Through a vision of large-scale implementation of renewable energy technologies, smart integration of energy storage is required. However, energy can be stored in many ways, using the principles of electrochemical, chemical, thermal, mechanical, and electromagnetic energy storage. Each of these technologies can be further subdivided into specific subgroups, and each technology may have its merits based on the application. To reach the IPCC 2050 goal of 50% + power generation from solar or wind, there would in fact be a need to optimize full conversion chains, from supply to demand for energy services, including demand side management with regards to the need for e.g. heating and cooling in buildings.

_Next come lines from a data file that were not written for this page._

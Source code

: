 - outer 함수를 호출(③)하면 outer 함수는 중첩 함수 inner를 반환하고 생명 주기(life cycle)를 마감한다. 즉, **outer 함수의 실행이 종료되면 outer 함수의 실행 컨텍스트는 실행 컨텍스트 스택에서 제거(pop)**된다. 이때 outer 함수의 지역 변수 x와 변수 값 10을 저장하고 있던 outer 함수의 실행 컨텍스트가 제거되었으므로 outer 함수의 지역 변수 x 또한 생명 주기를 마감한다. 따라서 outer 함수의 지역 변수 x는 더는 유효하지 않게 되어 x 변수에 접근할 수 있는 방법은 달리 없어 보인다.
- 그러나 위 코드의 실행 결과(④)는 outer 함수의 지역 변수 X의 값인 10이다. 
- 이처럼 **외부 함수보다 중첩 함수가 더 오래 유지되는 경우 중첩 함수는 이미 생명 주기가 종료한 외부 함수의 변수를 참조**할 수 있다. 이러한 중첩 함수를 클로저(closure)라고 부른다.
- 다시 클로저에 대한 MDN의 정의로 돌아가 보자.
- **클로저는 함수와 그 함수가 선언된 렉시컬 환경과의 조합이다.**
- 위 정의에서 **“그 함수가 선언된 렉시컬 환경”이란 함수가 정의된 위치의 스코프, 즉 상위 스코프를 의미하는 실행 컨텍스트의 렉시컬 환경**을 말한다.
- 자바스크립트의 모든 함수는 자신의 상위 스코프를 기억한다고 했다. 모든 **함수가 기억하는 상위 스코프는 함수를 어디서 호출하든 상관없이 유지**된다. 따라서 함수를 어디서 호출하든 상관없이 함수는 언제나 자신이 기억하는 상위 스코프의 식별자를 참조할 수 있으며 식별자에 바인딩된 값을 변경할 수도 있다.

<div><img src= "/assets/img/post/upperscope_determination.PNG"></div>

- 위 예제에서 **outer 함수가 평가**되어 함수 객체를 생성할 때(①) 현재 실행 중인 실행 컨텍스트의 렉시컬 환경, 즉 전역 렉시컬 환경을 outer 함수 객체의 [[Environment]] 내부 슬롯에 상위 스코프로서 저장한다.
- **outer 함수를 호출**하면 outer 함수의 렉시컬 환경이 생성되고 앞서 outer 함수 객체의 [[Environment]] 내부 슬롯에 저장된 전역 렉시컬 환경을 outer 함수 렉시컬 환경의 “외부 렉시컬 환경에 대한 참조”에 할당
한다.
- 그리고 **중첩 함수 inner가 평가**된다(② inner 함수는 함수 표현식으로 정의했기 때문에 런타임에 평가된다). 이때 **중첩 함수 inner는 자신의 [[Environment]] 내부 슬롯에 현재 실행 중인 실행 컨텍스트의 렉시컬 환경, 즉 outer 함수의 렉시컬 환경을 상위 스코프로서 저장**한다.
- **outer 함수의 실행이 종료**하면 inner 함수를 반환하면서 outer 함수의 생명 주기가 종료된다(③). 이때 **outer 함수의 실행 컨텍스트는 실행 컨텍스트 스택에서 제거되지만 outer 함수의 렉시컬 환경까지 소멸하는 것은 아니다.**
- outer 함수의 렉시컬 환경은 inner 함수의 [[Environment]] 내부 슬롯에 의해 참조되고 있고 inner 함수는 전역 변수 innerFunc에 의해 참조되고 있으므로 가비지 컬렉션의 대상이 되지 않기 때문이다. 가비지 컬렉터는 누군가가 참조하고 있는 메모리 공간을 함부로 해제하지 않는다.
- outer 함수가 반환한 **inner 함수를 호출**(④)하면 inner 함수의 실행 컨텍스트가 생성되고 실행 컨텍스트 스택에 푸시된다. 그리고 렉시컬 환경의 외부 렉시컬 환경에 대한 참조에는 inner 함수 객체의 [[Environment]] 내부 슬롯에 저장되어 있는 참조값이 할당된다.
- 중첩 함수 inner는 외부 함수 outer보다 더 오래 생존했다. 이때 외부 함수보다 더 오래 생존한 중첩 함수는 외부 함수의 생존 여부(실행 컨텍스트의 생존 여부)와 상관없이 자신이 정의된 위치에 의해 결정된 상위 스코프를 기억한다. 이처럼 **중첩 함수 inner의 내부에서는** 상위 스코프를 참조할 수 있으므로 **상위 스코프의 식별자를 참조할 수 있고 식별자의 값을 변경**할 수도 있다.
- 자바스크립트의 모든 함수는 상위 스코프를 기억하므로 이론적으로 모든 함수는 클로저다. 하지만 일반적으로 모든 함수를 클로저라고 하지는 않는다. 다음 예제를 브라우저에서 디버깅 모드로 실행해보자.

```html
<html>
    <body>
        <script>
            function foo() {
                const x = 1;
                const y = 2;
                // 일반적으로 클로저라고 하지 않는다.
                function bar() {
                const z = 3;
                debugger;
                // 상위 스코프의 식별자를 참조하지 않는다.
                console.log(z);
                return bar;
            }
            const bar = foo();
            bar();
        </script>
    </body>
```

The scope of this course is the in-depth assessment of technologies for energy storage, from electrochemical battery technology to storage of heat and cold. For these storage options, the course provides a unique learning opportunity in this very broad scientific field. Fundamental chemical and physical principles of storing energy in materials are described, along with design-to-cost strategies in real applications. In parallel, an in-depth technical analysis integrated with the applied use of industrial dynamics concepts will enable the course participants to set-up effective search and select segments to initiate an innovation process in the area. This is in order to enable business creation in this field which has a forecasted global market potential of 500 billion € by 2030.
Intended learning outcomes
After the completion of this course, the course participants should be able to:
- compare fundamental physical and chemical principles behind options for storing energy, including innovative harvesting of excess thermal and electrical energy.
- design of storage concepts for integration in energy conversion applications defined by design challenges from society, industry, and own research area (capacity, efficiency, controls, scale)
- critically appraise the technical, economical, and environmental impact of storage implementation for a variety of energy systems, considering a macro-scale perspective.
- as applied to the Energy Storage field, identifying opportunities for innovation and shaping them into business concepts
Literature and preparations
Basics of electricity, chemistry, physics and economy
Basics of thermodynamics and heat transfer
Course participants should be enrolled in a PhD Programme
All seminars, except the Final Public Seminar, may be followed online through Online platform, the link to the course sessions will be given to the students prior to the start of the course.
As the course is offered in Remote Learning, the necessary equipment are a computer equipped with proper microphone and speaker/head set and an internet connection suitable for distance learning (failing to connect is not an option).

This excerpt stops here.